Interdisciplinary work with linguists, philosophers, and machine learning ethicists can provide insights that prevent unethical practices or tools. Additionally, when working to solve a particular issue with a machine learning tool, it is essential to engage with the community for which that issue needs to be solved. This interdisciplinary research can not help to avoid ethical pitfalls, but build a better tool overall.

Open-access papers and code are another essential way in which individuals and companies can engage with their agency. Ensuring that science and code remains reproducible and inheritable is a key cornerstone to maintain trust in that science and code; benchmark testing and peer-review needs to be embraced in these spaces.

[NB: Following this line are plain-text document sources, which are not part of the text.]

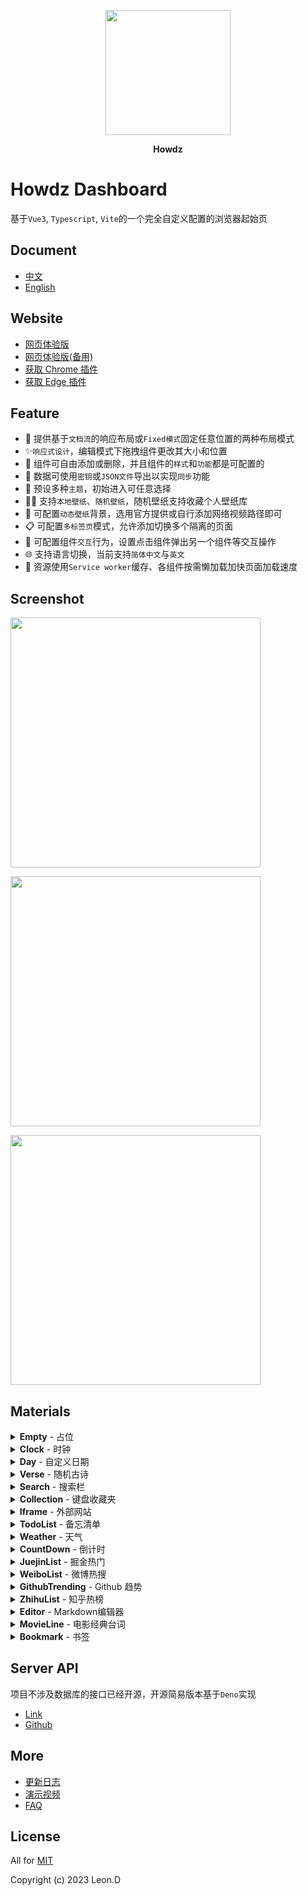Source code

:<p align="center"><a href="https://howdz.vercel.app"><img width="200px" src="./public/favicon.png"></a></p>
<p align="center"><b>Howdz</b></p>

# Howdz Dashboard

基于`Vue3`, `Typescript`, `Vite`的一个完全自定义配置的浏览器起始页

## Document

- [中文](https://kongfandong.cn/howdz/)
- [English](./README.en.md)

## Website

- [网页体验版](https://howdz.xyz/)
- [网页体验版(备用)](https://s.kongfandong.cn/)
- [获取 Chrome 插件](https://chrome.google.com/webstore/detail/howdz%E8%B5%B7%E5%A7%8B%E9%A1%B5/ggglfehkglgpenacfalffmiojghklamm/related)
- [获取 Edge 插件](https://microsoftedge.microsoft.com/addons/detail/howdz%E8%B5%B7%E5%A7%8B%E9%A1%B5/cgcggcdgjfmeoemmdpleinicgepijegd)

## Feature

- 💫 提供基于`文档流`的响应布局或`Fixed模式`固定任意位置的两种布局模式
- ✨`响应式设计`，编辑模式下拖拽组件更改其大小和位置
- 🍭 组件可自由添加或删除，并且组件的`样式`和`功能`都是可配置的
- 🍌 数据可使用`密钥`或`JSON文件`导出以实现`同步`功能
- 🎉 预设多种`主题`，初始进入可任意选择
- 🏳️‍🌈 支持`本地壁纸`、`随机壁纸`，随机壁纸支持收藏个人壁纸库
- 🌟 可配置`动态壁纸`背景，选用官方提供或自行添加网络视频路径即可
- 📋 可配置`多标签页`模式，允许添加切换多个隔离的页面
- 🍦 可配置组件`交互`行为，设置点击组件弹出另一个组件等交互操作
- 🌐 支持语言切换，当前支持`简体中文`与`英文`
- 🚀 资源使用`Service worker`缓存、各组件按需懒加载加快页面加载速度

## Screenshot

<p><a href="https://s.kongfandong.cn/"><img width="400px" src="https://s2.loli.net/2022/01/13/eNxSAqcDLMHuCVJ.png"></a></p>
<p><a href="https://s.kongfandong.cn/"><img width="400px" src="https://s2.loli.net/2022/01/13/8EaLuqIxt3DYkM1.png"></a></p>
<p><a href="https://s.kongfandong.cn/"><img width="400px" src="https://s2.loli.net/2022/01/13/CZe8gTiIVUlpvOt.png"></a></p>

## Materials

<details>
  <summary>
    <b>Empty</b> - 占位
  </summary>
  <section>
    <img src="https://s2.loli.net/2022/01/05/Z9UcbqODBLmr2Gj.png" loading="lazy">
    <p>占位区块组件，支持一些简单配置与自定义文本</p>
  </section>
</details>

<details>
  <summary>
    <b>Clock</b> - 时钟
  </summary>
  <section>
    <img src="https://s2.loli.net/2022/01/05/fxIK47L5boUajBV.png" loading="lazy">
    <p>简单的时钟组件</p>
  </section>
</details>

<details>
  <summary>
    <b>Day</b> - 自定义日期
  </summary>
  <section>
    <img src="https://s2.loli.net/2022/01/05/12RAcVd3NIrvtTC.png" loading="lazy">
    <p>Clock的升级版，更强大的定义各种日期格式，使用Dayjs的
      <a 
        href="https://dayjs.gitee.io/docs/zh-CN/display/format#%E6%94%AF%E6%8C%81%E7%9A%84%E6%A0%BC%E5%BC%8F%E5%8C%96%E5%8D%A0%E4%BD%8D%E7%AC%A6%E5%88%97%E8%A1%A8" target="_blank"
        >formatter格式化占位符
      </a>语法进行自定义。另外若最小单位是秒的，请更改组件刷新频率为1s。
    </p>
  </section>
</details>

<details>
  <summary>
    <b>Verse</b> - 随机古诗
  </summary>
  <section>
    <img src="https://s2.loli.net/2022/01/05/Z3rxhjXQYbkG7Re.png" loading="lazy">
    <p>随机古诗组件，API 来源于`https://www.jinrishici.com/`, 可配置定时刷新</p>
  </section>
</details>

<details>
  <summary>
    <b>Search</b> - 搜索栏
  </summary>
  <section>
    <img src="https://s2.loli.net/2022/01/05/57jRhKbyBSlGTVq.png" loading="lazy">
    <li>支持添加自定义搜索引擎</li>
    <li>按 Tab 键快速切换搜索引擎</li>
    <li>支持关键词联想</li>
  <section>
</details>

<details>
  <summary>
    <b>Collection</b> - 键盘收藏夹
  </summary>
  <section>
    <img src="https://s2.loli.net/2022/01/05/SnYT4rzU7Cw3GE1.png" loading="lazy">
    <p>键盘收藏夹，设置网站后按相应按键自动跳转，网站 Icon 自动获取</p>
  <section>
</details>

<details>
  <summary>
    <b>Iframe</b> - 外部网站
  </summary>
  <section>
    <img src="https://s2.loli.net/2022/01/05/WtsS1mzq53IgX9r.png" loading="lazy">
    <p>设置嵌入Iframe，最新版浏览器只支持同协议(当前网站为 https)的Iframe</p>
  <section>
</details>

<details>
  <summary>
    <b>TodoList</b> - 备忘清单
  </summary>
  <section>
    <img src="https://s2.loli.net/2022/01/05/mjWtyHLchoGIR1a.png" loading="lazy">
    <p>可同时设置不同日期，点击上方日期展开日期选择器</p>
  <section>
</details>

<details>
  <summary>
    <b>Weather</b> - 天气
  </summary>
  <section>
    <img src="https://s2.loli.net/2022/01/05/eVbQ6FDdg3Rtn8T.png" loading="lazy">
    <p>天气组件，支持通过 IP 自动获取城市也可手动输入，后续考虑添加读取 GPS</p>
  <section>
</details>

<details>
  <summary>
    <b>CountDown</b> - 倒计时
  </summary>
  <section>
    <img src="https://s2.loli.net/2022/01/05/EDsVoNxfumyw4Xl.png" loading="lazy">
    <p>支持天、小时、分钟三种单位的设置倒计时事件</p>
  <section>
</details>

<details>
  <summary>
    <b>JuejinList</b> - 掘金热门
  </summary>
  <section>
    <img src="https://s2.loli.net/2022/01/05/yFhJwlbRkxB9spg.png" loading="lazy">
    <p>显示最新热门列表，支持配置自动刷新</p>
  <section>
</details>

<details>
  <summary>
    <b>WeiboList</b> - 微博热搜
  </summary>
  <section>
    <img src="https://s2.loli.net/2022/01/05/DmkGwqon9F4WvCE.png" loading="lazy">
    <p>显示最新微博热搜列表，支持配置自动刷新</p>
  <section>
</details>

<details>
  <summary>
    <b>GithubTrending</b> - Github 趋势
  </summary>
  <section>
    <img src="https://s2.loli.net/2022/01/05/PmB1r9TMY8L6Z7j.png" loading="lazy">
    <p>显示当天Github Trending列表，支持配置自动刷新</p>
  <section>
</details>

<details>
  <summary>
    <b>ZhihuList</b> - 知乎热榜
  </summary>
  <section>
    <img src="https://s2.loli.net/2022/01/05/lAfmQbx5YsgE9Ia.png" loading="lazy">
    <p>显示当前知乎热榜，支持配置自动刷新</p>
  <section>
</details>

<details>
  <summary>
    <b>Editor</b> - Markdown编辑器
  </summary>
  <section>
    <img src="https://s2.loli.net/2022/01/05/YIaMD8QPnxuZ3yf.png" loading="lazy">
    <p>基于<a href="https://milkdown.dev/#/zh-hans" target="_blank">Milkdown</a>实现，支持按需加载各种插件包括:
      <li>Tooltip: 在选择文本后会在其上方出现工具栏可快速切换格式</li>
      <li>Slash: 斜线命令，输入“/”后会弹出快速选择工具栏</li>
      <li>Clipboard: 为编辑器添加复制粘贴Markdown格式功能</li>
      <li>History: 增加历史记录功能，使用<code>Ctrl+Z</code>和<code>Ctrl+Y</code></li>
      <li>Prism: 为代码块增加高亮功能</li>
    </p>
  <section>
</details>

<details>
  <summary>
    <b>MovieLine</b> - 电影经典台词
  </summary>
  <section>
    <img src="https://s2.loli.net/2022/01/05/p2954AjZxOERfBC.png" loading="lazy">
    <p>随机一句电影经典台词，并展示其电影海报作为背景，支持动态设置各种显示</p>
  <section>
</details>

<details>
  <summary>
    <b>Bookmark</b> - 书签
  </summary>
  <section>
    <img src="https://s2.loli.net/2022/01/05/fyvxCwBl8JYVW9F.png" loading="lazy">
    <p>书签管理器，当前文件夹只支持一级目录。
      <li>添加时输入网址可自动获取网站ICON与标题</li>
      <li>图标样式、大小、背景色都可自定义，图标可缓存为Base64</li>
      <li>支持从Chrome内核的浏览器导出的书签HTML文件导入</li>
    </p>
  <section>
</details>

## Server API

项目不涉及数据库的接口已经开源，开源简易版本基于`Deno`实现

- [Link](https://howdz.deno.dev/)
- [Github](https://github.com/leon-kfd/howdz-deno)

## More

- [更新日志](./CHANGELOG.zh-CN.md)
- [演示视频](https://www.bilibili.com/video/BV1Vu411Z7i1?share_source=copy_web)
- [FAQ](https://github.com/leon-kfd/Dashboard/blob/main/src/components/Axuiliary/FAQ.md)

## License

All for [MIT](https://github.com/leon-kfd/Dashboard/blob/main/LICENSE)

Copyright (c) 2023 Leon.D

Finally, considering the use of ethics review boards, similar to those in the field of medical science, could be an essential tool for universities and companies to safeguard against ethical and moral concerns regarding the development of any particular machine learning application.

Ethics at digiLab

At digiLab we are looking forward to including a section on ethics in our teaching material, as well as establishing an ethics review board for our own activities, so that we can play our part in carving out a space for ethical machine learning. This article is also the result of a machine learning ethics seminar, of which we will be having more of as the machine learning landscape changes and provides more case studies from which we can learn about unethical practices.

Resources that those interested in ethics can look into include:

The Ada Lovelace Institute report Looking before we leap: Expanding ethical review processes for AI and data science research
The Turing Way: A Handbook for Reproducible Data Science
An archive of discrimination and bias showcased in large language models, along with societal impacts, from researcher Emily M. Bender
The Age of Surveillance Capitalism: The Fight for a Human Future at the New Frontier of Power by Shoshana Zuboff
Privacy is Power: Why and How You Should Take Back Control of Your Data by Carissa Véliz

In what ways have you found machine learning, or data privacy, has changed your life, for better or for worse? How do you think the fabric of our society will change with tools like ChatGPT? Do you think that government or societal forces have enough power and agency to push back against unethical company practices?